Technologiebegrenzung durch Stromverbrauch
Normalerweise verursacht die Zeitschrift Informatik Spektrum, Organ der Gesellschaft für Informatik, bei mir eher Gähnen. Häufig ersichtlich bemüht, irgendetwas zu Papier zu bringen, aber meistens dann doch ziemlich belanglos wie der Zustand der deutschen Informatik eben. Obwohl ich im Heft vom April 2009, Informatik überall, jederzeit und für alle von Broy und Endres doch einen bemerkenswerten Hinweis auf eine Technologiebegrenzung gefunden habe. Zwar an sich auch nicht neu, aber doch interessant ist die Feststellung, daß wir in der Hardware-Entwicklung gerade gegen eine – unerwartete – Grenze laufen, die das Moore’sche Gesetz der stetigen Erhöhung der Rechenleistung ausbremsen könnte, bevor wir an echte physikalische oder technologische Grenzen stoßen. Nämlich der Stromverbrauch. Während der Stromverbrauch früher nur am Rande betrachtet wurde, ist er nun plötzlich enorm wichtig geworden. Und die Grenze der Miniaturisierung läge darin, daß die Verlustströme jetzt schon kaum noch zu beherrschen seien.

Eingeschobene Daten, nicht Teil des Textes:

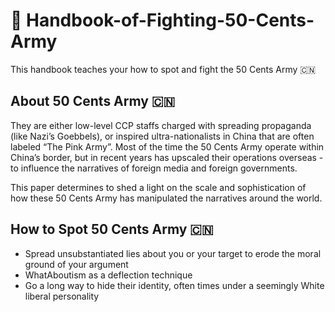 # 👊 Handbook-of-Fighting-50-Cents-Army
This handbook teaches your how to spot and fight the 50 Cents Army 🇨🇳

## About 50 Cents Army 🇨🇳

They are either low-level CCP staffs charged with spreading propaganda (like Nazi’s Goebbels), or inspired ultra-nationalists in China that are often labeled “The Pink Army”. Most of the time the 50 Cents Army operate within China’s border, but in recent years has upscaled their operations overseas - to influence the narratives of foreign media and foreign governments.

This paper determines to shed a light on the scale and sophistication of how these 50 Cents Army has manipulated the narratives around the world.


## How to Spot 50 Cents Army 🇨🇳
- Spread unsubstantiated lies about you or your target to erode the moral ground of your argument
- WhatAboutism as a deflection technique
- Go a long way to hide their identity, often times under a seemingly White liberal personality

Richtig ist, daß sich bei den normalen PCs ein Paradigmenwechsel abzeichnet. In den letzten Jahren wurden die Netzteile immer dicker. Vor nicht allzu langer Zeit hatten PCs noch Netzteile in der 75 bis 150 Watt Klasse, dann waren irgendwann mal Netzteile von 250 bis 400 Watt normal, und inzwischen bekommt man auch Netzteile zwischen 600 und 1000 Watt, um all die übertakteten Prozessoren und Mega-Graphikkarten sowie deren notwendige Wasserkühlung betreiben zu können. Schon länger aber betrifft das nicht mehr den Normal- oder gar Business-PC, der früher mal die Leistung anführte. Nur noch High-End-Spieler brauchen sowas. Immer mehr Firmen stehen vor dem Problem hoher Stromkosten, und auch im Privatbereich wird das immer wichtiger, weil immer teuerer. Plötzlich fragen die Leute nach der Effizienzklasse von Küchengeräten. Plötzlich fangen die Herstellern von Fernsehern, Videorekordern, Set-Top-Boxen an anzugeben, wieviel Strom das Ding im Standby-Betrieb verbraucht. Gab es noch vor einiger Zeit Geräte, die im Standby stillschweigend mal so 15 Watt verbrieten (was ist eigentlich das Perfekt von braten?), bemühen sich nun die Hersteller anzugeben, daß die Dinger im Standby irgendwo unter 1 Watt liegen. Und es steht auf den Preisschildern im Blödmarkt inzwischen nicht nur die Größe des Displays und die Anzahl der HDMI-Buchsen, sondern eben auch der Standby-Verbrauch drauf.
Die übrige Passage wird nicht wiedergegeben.